* [Description of the task]
Starting with the line that contains "- Tournament cards with status indicators", copy every line through the end of the data below, exactly and with nothing added.

* [Material for this task]
╭──

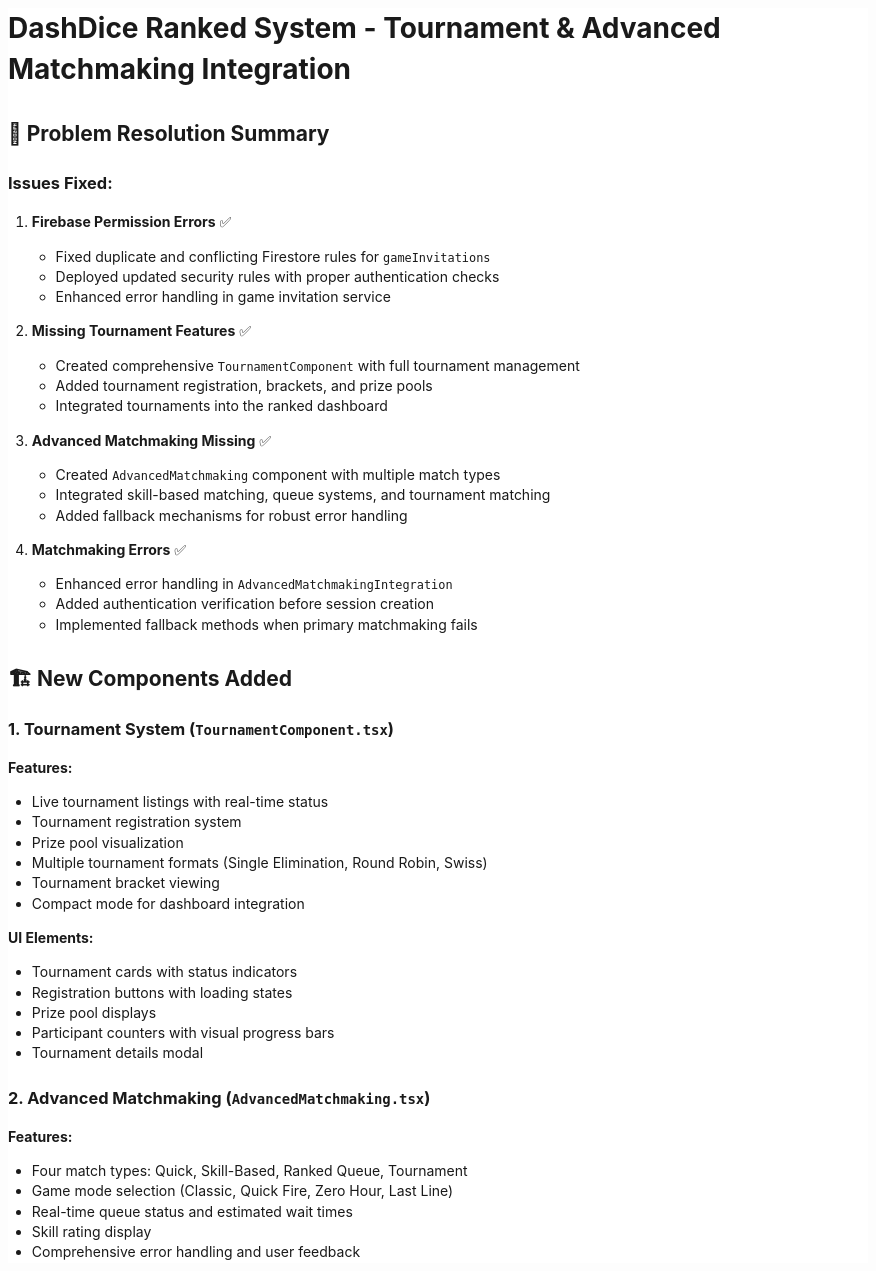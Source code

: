 # DashDice Ranked System - Tournament & Advanced Matchmaking Integration

## 🎯 Problem Resolution Summary

### Issues Fixed:

1. **Firebase Permission Errors** ✅
   - Fixed duplicate and conflicting Firestore rules for `gameInvitations`
   - Deployed updated security rules with proper authentication checks
   - Enhanced error handling in game invitation service

2. **Missing Tournament Features** ✅
   - Created comprehensive `TournamentComponent` with full tournament management
   - Added tournament registration, brackets, and prize pools
   - Integrated tournaments into the ranked dashboard

3. **Advanced Matchmaking Missing** ✅ 
   - Created `AdvancedMatchmaking` component with multiple match types
   - Integrated skill-based matching, queue systems, and tournament matching
   - Added fallback mechanisms for robust error handling

4. **Matchmaking Errors** ✅
   - Enhanced error handling in `AdvancedMatchmakingIntegration`
   - Added authentication verification before session creation
   - Implemented fallback methods when primary matchmaking fails

## 🏗️ New Components Added

### 1. Tournament System (`TournamentComponent.tsx`)

**Features:**
- Live tournament listings with real-time status
- Tournament registration system
- Prize pool visualization
- Multiple tournament formats (Single Elimination, Round Robin, Swiss)
- Tournament bracket viewing
- Compact mode for dashboard integration

**UI Elements:**
- Tournament cards with status indicators
- Registration buttons with loading states
- Prize pool displays
- Participant counters with visual progress bars
- Tournament details modal

### 2. Advanced Matchmaking (`AdvancedMatchmaking.tsx`)

**Features:**
- Four match types: Quick, Skill-Based, Ranked Queue, Tournament
- Game mode selection (Classic, Quick Fire, Zero Hour, Last Line)
- Real-time queue status and estimated wait times
- Skill rating display
- Comprehensive error handling and user feedback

╰──

* [Problem solution]
- Tournament cards with status indicators
- Registration buttons with loading states
- Prize pool displays
- Participant counters with visual progress bars
- Tournament details modal

### 2. Advanced Matchmaking (`AdvancedMatchmaking.tsx`)

**Features:**
- Four match types: Quick, Skill-Based, Ranked Queue, Tournament
- Game mode selection (Classic, Quick Fire, Zero Hour, Last Line)
- Real-time queue status and estimated wait times
- Skill rating display
- Comprehensive error handling and user feedback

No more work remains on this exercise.